Two months later, at the height of summer, Xu Zhangrun’s fortunes suffered a series of new blows:

6 July, Xu was suddenly detained by the authorities on suspicion of having ‘solicited prostitutes’. Civilised people the world over were stunned by this news and voices of protest rang out. [See: ‘無可奈何 — So It Goes’, China Heritage, 6 July 2020]

9 July, after having been stripped of his role as teacher and academic researcher by Tsinghua University sixteen months earlier, Xu was now formally dismissed from his job and also deprived of accreditation as a teacher [making him unemployable at any Chinese educational institution].

12 July, although Xu was allowed to return home, he was still subjected to constant surveillance. [See: ‘Xu Zhangrun & China’s Former People’, China Heritage, 13 July 2020]

19 July, Xu declared that he would survive by writing and he called on the 500 or so Tsinghua graduates who had put together a fund to support the unemployed scholar to use the money to make a charitable donation to those affected by the floods that had recently been devastating the country. [See: ‘Responding to a Gesture of Support — Xu Zhangrun’China Heritage, 19 July 2020]

26 July, after having been under house arrest for two weeks, Xu was now able to go out and meet up with friends.

27 July, Xu’s WeChat account was suspended, yet again.

28 July, Xu met with two Beijing-based lawyers and signed a power of attorney, engaging them to lodge a formal appeal with the police regarding the administrative ruling in his case or, if circumstances allowed, to pursue legal redress. [See: Christian Shepherd, ‘Fired Chinese professor defies party with lawsuit against police’, The Financial Times, 29 July 2020]

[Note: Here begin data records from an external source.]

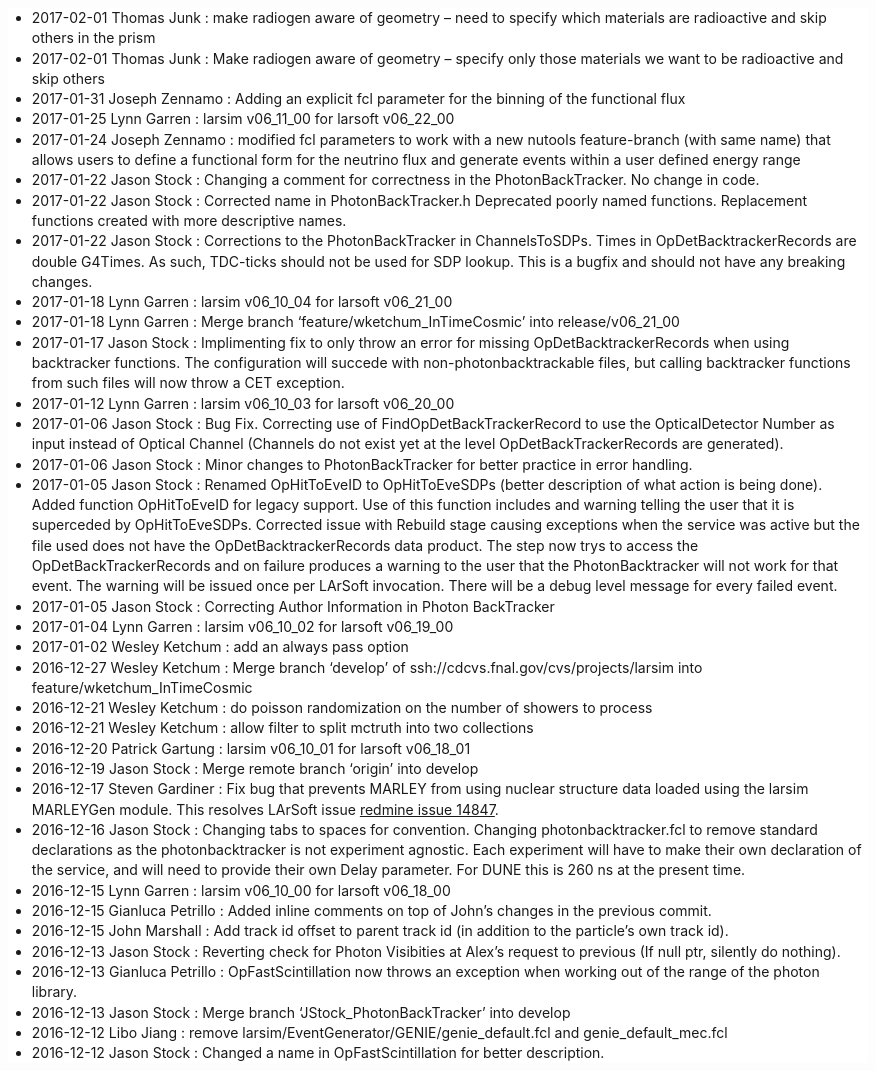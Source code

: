 -   2017-02-01 Thomas Junk : make radiogen aware of geometry – need to specify which materials are radioactive and skip others in the prism
-   2017-02-01 Thomas Junk : Make radiogen aware of geometry – specify only those materials we want to be radioactive and skip others
-   2017-01-31 Joseph Zennamo : Adding an explicit fcl parameter for the binning of the functional flux
-   2017-01-25 Lynn Garren : larsim v06_11_00 for larsoft v06_22_00
-   2017-01-24 Joseph Zennamo : modified fcl parameters to work with a new nutools feature-branch (with same name) that allows users to define a functional form for the neutrino flux and generate events within a user defined energy range
-   2017-01-22 Jason Stock : Changing a comment for correctness in the PhotonBackTracker. No change in code.
-   2017-01-22 Jason Stock : Corrected name in PhotonBackTracker.h Deprecated poorly named functions. Replacement functions created with more descriptive names.
-   2017-01-22 Jason Stock : Corrections to the PhotonBackTracker in ChannelsToSDPs. Times in OpDetBacktrackerRecords are double G4Times. As such, TDC-ticks should not be used for SDP lookup. This is a bugfix and should not have any breaking changes.
-   2017-01-18 Lynn Garren : larsim v06_10_04 for larsoft v06_21_00
-   2017-01-18 Lynn Garren : Merge branch ‘feature/wketchum_InTimeCosmic’ into release/v06_21_00
-   2017-01-17 Jason Stock : Implimenting fix to only throw an error for missing OpDetBacktrackerRecords when using backtracker functions. The configuration will succede with non-photonbacktrackable files, but calling backtracker functions from such files will now throw a CET exception.
-   2017-01-12 Lynn Garren : larsim v06_10_03 for larsoft v06_20_00
-   2017-01-06 Jason Stock : Bug Fix. Correcting use of FindOpDetBackTrackerRecord to use the OpticalDetector Number as input instead of Optical Channel (Channels do not exist yet at the level OpDetBackTrackerRecords are generated).
-   2017-01-06 Jason Stock : Minor changes to PhotonBackTracker for better practice in error handling.
-   2017-01-05 Jason Stock : Renamed OpHitToEveID to OpHitToEveSDPs (better description of what action is being done). Added function OpHitToEveID for legacy support. Use of this function includes and warning telling the user that it is superceded by OpHitToEveSDPs. Corrected issue with Rebuild stage causing exceptions when the service was active but the file used does not have the OpDetBacktrackerRecords data product. The step now trys to access the OpDetBackTrackerRecords and on failure produces a warning to the user that the PhotonBacktracker will not work for that event. The warning will be issued once per LArSoft invocation. There will be a debug level message for every failed event.
-   2017-01-05 Jason Stock : Correcting Author Information in Photon BackTracker
-   2017-01-04 Lynn Garren : larsim v06_10_02 for larsoft v06_19_00
-   2017-01-02 Wesley Ketchum : add an always pass option
-   2016-12-27 Wesley Ketchum : Merge branch ‘develop’ of ssh://cdcvs.fnal.gov/cvs/projects/larsim into feature/wketchum_InTimeCosmic
-   2016-12-21 Wesley Ketchum : do poisson randomization on the number of showers to process
-   2016-12-21 Wesley Ketchum : allow filter to split mctruth into two collections
-   2016-12-20 Patrick Gartung : larsim v06_10_01 for larsoft v06_18_01
-   2016-12-19 Jason Stock : Merge remote branch ‘origin’ into develop
-   2016-12-17 Steven Gardiner : Fix bug that prevents MARLEY from using nuclear structure data loaded using the larsim MARLEYGen module. This resolves LArSoft issue [redmine issue 14847](https://cdcvs.fnal.gov/redmine/issues/14847).
-   2016-12-16 Jason Stock : Changing tabs to spaces for convention. Changing photonbacktracker.fcl to remove standard declarations as the photonbacktracker is not experiment agnostic. Each experiment will have to make their own declaration of the service, and will need to provide their own Delay parameter. For DUNE this is 260 ns at the present time.
-   2016-12-15 Lynn Garren : larsim v06_10_00 for larsoft v06_18_00
-   2016-12-15 Gianluca Petrillo : Added inline comments on top of John’s changes in the previous commit.
-   2016-12-15 John Marshall : Add track id offset to parent track id (in addition to the particle’s own track id).
-   2016-12-13 Jason Stock : Reverting check for Photon Visibities at Alex’s request to previous (If null ptr, silently do nothing).
-   2016-12-13 Gianluca Petrillo : OpFastScintillation now throws an exception when working out of the range of the photon library.
-   2016-12-13 Jason Stock : Merge branch ‘JStock_PhotonBackTracker’ into develop
-   2016-12-12 Libo Jiang : remove larsim/EventGenerator/GENIE/genie_default.fcl and genie_default_mec.fcl
-   2016-12-12 Jason Stock : Changed a name in OpFastScintillation for better description.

7 August, Xu received a letter from Harvard University expressing sympathy for his plight and offering him a research affiliation.

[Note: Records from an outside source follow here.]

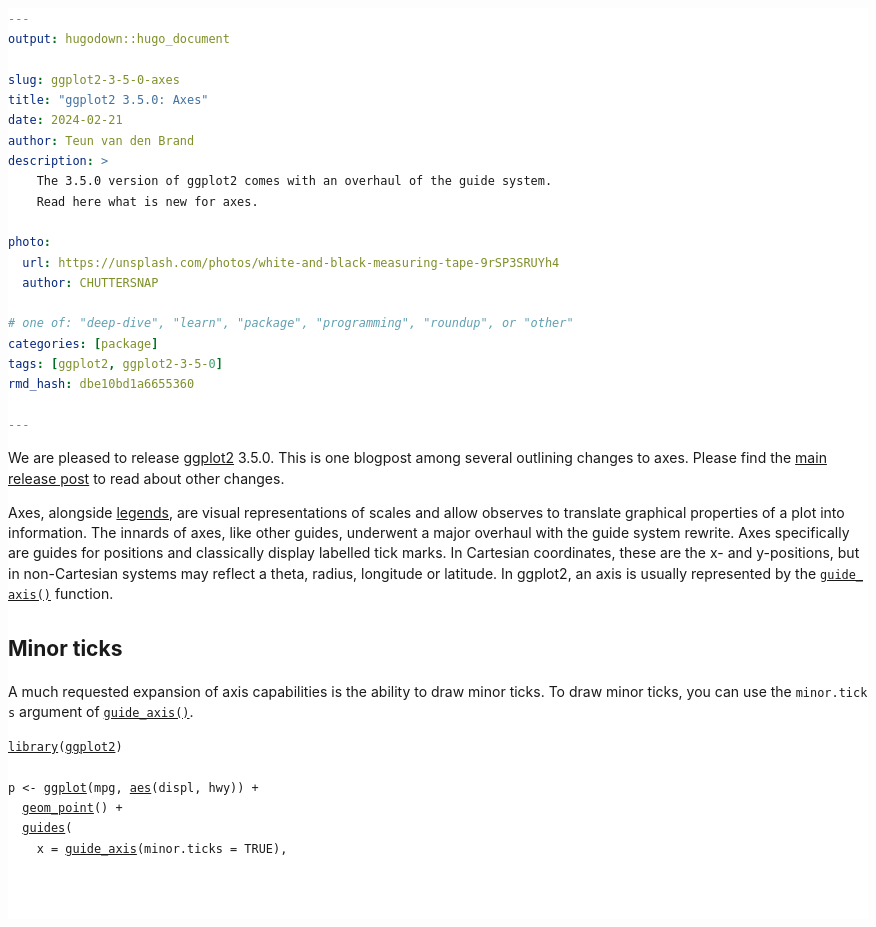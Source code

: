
 ```yaml
---
output: hugodown::hugo_document

slug: ggplot2-3-5-0-axes
title: "ggplot2 3.5.0: Axes"
date: 2024-02-21
author: Teun van den Brand
description: >
    The 3.5.0 version of ggplot2 comes with an overhaul of the guide system.
    Read here what is new for axes.

photo:
  url: https://unsplash.com/photos/white-and-black-measuring-tape-9rSP3SRUYh4
  author: CHUTTERSNAP

# one of: "deep-dive", "learn", "package", "programming", "roundup", or "other"
categories: [package] 
tags: [ggplot2, ggplot2-3-5-0]
rmd_hash: dbe10bd1a6655360

---
```




We are pleased to release [ggplot2](https://ggplot2.tidyverse.org) 3.5.0. This is one blogpost among several outlining changes to axes. Please find the [main release post](/blog/2024/02/ggplot2-3-5-0/) to read about other changes.

Axes, alongside [legends](/blog/2024/02/ggplot2-3-5-0-legends/), are visual representations of scales and allow observes to translate graphical properties of a plot into information. The innards of axes, like other guides, underwent a major overhaul with the guide system rewrite. Axes specifically are guides for positions and classically display labelled tick marks. In Cartesian coordinates, these are the x- and y-positions, but in non-Cartesian systems may reflect a theta, radius, longitude or latitude. In ggplot2, an axis is usually represented by the [`guide_axis()`](https://ggplot2.tidyverse.org/reference/guide_axis.html) function.

<div class="highlight">

</div>

## Minor ticks

A much requested expansion of axis capabilities is the ability to draw minor ticks. To draw minor ticks, you can use the `minor.ticks` argument of [`guide_axis()`](https://ggplot2.tidyverse.org/reference/guide_axis.html).

<div class="highlight">

<pre class='chroma'><code class='language-r' data-lang='r'><span><span class='kr'><a href='https://rdrr.io/r/base/library.html'>library</a></span><span class='o'>(</span><span class='nv'><a href='https://ggplot2.tidyverse.org'>ggplot2</a></span><span class='o'>)</span></span>
<span></span>
<span><span class='nv'>p</span> <span class='o'>&lt;-</span> <span class='nf'><a href='https://ggplot2.tidyverse.org/reference/ggplot.html'>ggplot</a></span><span class='o'>(</span><span class='nv'>mpg</span>, <span class='nf'><a href='https://ggplot2.tidyverse.org/reference/aes.html'>aes</a></span><span class='o'>(</span><span class='nv'>displ</span>, <span class='nv'>hwy</span><span class='o'>)</span><span class='o'>)</span> <span class='o'>+</span></span>
<span>  <span class='nf'><a href='https://ggplot2.tidyverse.org/reference/geom_point.html'>geom_point</a></span><span class='o'>(</span><span class='o'>)</span> <span class='o'>+</span></span>
<span>  <span class='nf'><a href='https://ggplot2.tidyverse.org/reference/guides.html'>guides</a></span><span class='o'>(</span></span>
<span>    x <span class='o'>=</span> <span class='nf'><a href='https://ggplot2.tidyverse.org/reference/guide_axis.html'>guide_axis</a></span><span class='o'>(</span>minor.ticks <span class='o'>=</span> <span class='kc'>TRUE</span><span class='o'>)</span>,</span>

13 August, the Fairbank Center for Chinese Studies at Harvard University issued a formal letter of invitation to Xu Zhangrun [to be an associate in research for a period of twelve months from the beginning of July 2020 to the end of June 2021]. In anticipation of this, and before Xu could receive the formal notification from Harvard, the authorities (that is, the internal national security arm of the Ministry of Public Security) notified him that he had been stripped of four basic rights, thereby forbidding him from leaving Beijing, traveling overseas, accepting media interviews or accepting any financial support.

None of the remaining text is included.